__YOUR TASK__
Restate the following entries exactly. Keep the pictures out.

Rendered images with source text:
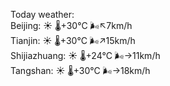 Today weather:  
Beijing: ☀️   🌡️+30°C 🌬️↖7km/h  
Tianjin: ☀️   🌡️+30°C 🌬️↗15km/h  
Shijiazhuang: ☀️   🌡️+24°C 🌬️→11km/h  
Tangshan: ☀️   🌡️+30°C 🌬️→18km/h  
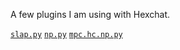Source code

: A few plugins I am using with Hexchat.

[`slap.py`](https://github.com/hexchat/hexchat-addons/blob/master/python/slap/slap.py)
[`np.py`](https://github.com/knitori/tools/blob/master/hexchat/np.py)
[`mpc.hc.np.py`](https://github.com/mpc-hc/snippets/blob/master/mpc.hc.np.py)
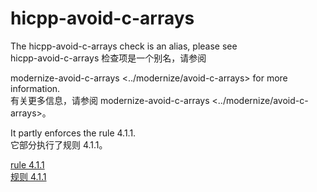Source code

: # hicpp-avoid-c-arrays

The hicpp-avoid-c-arrays check is an alias, please see  
hicpp-avoid-c-arrays 检查项是一个别名，请参阅

modernize-avoid-c-arrays <../modernize/avoid-c-arrays> for more information.  
有关更多信息，请参阅 modernize-avoid-c-arrays <../modernize/avoid-c-arrays>。

It partly enforces the rule 4.1.1.  
它部分执行了规则 4.1.1。

[rule 4.1.1](https://www.perforce.com/resources/qac/high-integrity-cpp-coding-standard/standard-conversions)  
[规则 4.1.1](https://www.perforce.com/resources/qac/high-integrity-cpp-coding-standard/standard-conversions)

__ANSWER BELOW__
 Today weather:  
Beijing: ☀️   🌡️+30°C 🌬️↖7km/h  
Tianjin: ☀️   🌡️+30°C 🌬️↗15km/h  
Shijiazhuang: ☀️   🌡️+24°C 🌬️→11km/h  
Tangshan: ☀️   🌡️+30°C 🌬️→18km/h  
Source code

: A few plugins I am using with Hexchat.

[`slap.py`](https://github.com/hexchat/hexchat-addons/blob/master/python/slap/slap.py)
[`np.py`](https://github.com/knitori/tools/blob/master/hexchat/np.py)
[`mpc.hc.np.py`](https://github.com/mpc-hc/snippets/blob/master/mpc.hc.np.py)
Source code

: # hicpp-avoid-c-arrays

The hicpp-avoid-c-arrays check is an alias, please see  
hicpp-avoid-c-arrays 检查项是一个别名，请参阅

modernize-avoid-c-arrays <../modernize/avoid-c-arrays> for more information.  
有关更多信息，请参阅 modernize-avoid-c-arrays <../modernize/avoid-c-arrays>。

It partly enforces the rule 4.1.1.  
它部分执行了规则 4.1.1。

[rule 4.1.1](https://www.perforce.com/resources/qac/high-integrity-cpp-coding-standard/standard-conversions)  
[规则 4.1.1](https://www.perforce.com/resources/qac/high-integrity-cpp-coding-standard/standard-conversions)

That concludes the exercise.